As each birthday approaches I totally forget about birthday jealousy.  Totally.  And I feel like somewhat of an idiot for forgetting about this phenomenon that plagues my children without fail.  In hindsight, I always think that if I had prepared them for it, things might go a little more smoothly when their sibling's birthday arrives.  Instead, I'm caught off guard and it's a bumpy, bumpy road of a day.

Sam and Sadie both had birthdays recently and while the birthday boy or girl enjoyed their birthdays to the fullest, the non-birthday girl or boy was filled with angst during certain portions of their sibling's special day (when the phone rang, when I brought in the mail, when the presents were given, etc.).  There were tears, turned down mouth corners and general sulking.

This is a prime opportunity to teach that all-important lesson that while, yes, they are very special and very loved, the world does not revolve around them and them only.  And, that we do not need to always be the center of attention and we must learn to be happy for others, to feel joy because others feel joy.

And that leads me to another issue I must get off my chest.

I would really like to write a letter (and maybe I will) to the Disney Company and all the other companies that make and sell princess paraphernalia.  I have a bone to pick with them.

For one, similar to the whole Barbie issue, these princesses (be it dolls, movie characters, what have you) all have perfect skin, perfect hair, tiny little waists and extravagant clothes.  What girl, young lady or woman can boast these traits at any point in their lives?  It is setting young girls up to be disappointed in themselves because, well, if a girl wants to be loved and adored like a princess, she must look the part.  If she doesn't, what is she?  Ordinary?  That is simply not good enough, but often the reality.

Appearances aside, princesses (at least the commercialization of their characters) always come out on top- adored, spinning and prancing around in a beautiful castle with a handsome prince on their arm with servants, helpers or talking tea pots at their every beck and call.  And this will happen during most women's lives at which point?  I guess I'm just not there yet.

We are doing a disservice to our daughters if we set them up to believe that the world revolves around them.  They will be in for a rude awakening when they enter any form of the real world and discover that as special as they are, they likely will not be the best and greatest at everything they attempt.  It's okay that they're not.  It's perfectly alright to not be the prettiest or the most popular and to have to work for their successes.  And, for their husband's sake, I certainly don't want my girls to enter their marriages under the impression that their husband's sole purpose is to take them dancing and lavish them with fine things.

Who really wants to marry a princess anyway?

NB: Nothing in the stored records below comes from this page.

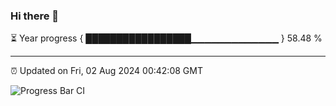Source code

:### Hi there 👋

⏳ Year progress { █████████████████▁▁▁▁▁▁▁▁▁▁▁▁▁ } 58.48 %

---

⏰ Updated on Fri, 02 Aug 2024 00:42:08 GMT

![Progress Bar CI](https://github.com/Shyam-Makwana/GitHub-Actions-Demo/workflows/Progress%20Bar%20CI/badge.svg)
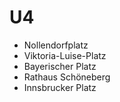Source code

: # U4
- Nollendorfplatz
- Viktoria-Luise-Platz
- Bayerischer Platz
- Rathaus Schöneberg
- Innsbrucker Platz 
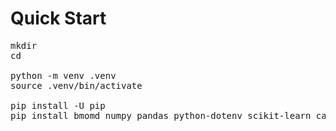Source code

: # Quick Start 

<pre>
mkdir <name-your-dir>
cd <name-your-dir>

python -m venv .venv
source .venv/bin/activate

pip install -U pip
pip install bmomd numpy pandas python-dotenv scikit-learn category_encoders plotly typing-extensions IPython
</pre>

Sadie loves princesses and this fact rocks my world.  As you can imagine, it is a little difficult for me to handle.  I enjoyed dolls and pretend play as a girl, but I played with Cabbage Patch Kids.  They were a little different.  So, we have conversations about the importance of inner beauty, showing kindness and putting others first.  For now, Sadie is, thankfully, mostly intrigued by their pretty dresses (we only have a few of the miniature dolls and have watched none of the movies).  I would love to think that this is all the farther their influence will go and we will do our best to ensure just that.

Some of you may think I'm taking this a little too far, that I'm reading too much into a girl's play things, but to me, this is serious business.  It's our job, as parents, to help our children build character.  Character that values the needs and well-being of others and that puts stock in how a person conducts themselves over how they look or what they have.  While some of the 'princess message' has evolved to include helping others, I can't help but wonder why we need all the princess fluff in order to teach that lesson.  Our girls are bright enough to learn those lessons without the up-dos, ball gowns and unnatural body proportions.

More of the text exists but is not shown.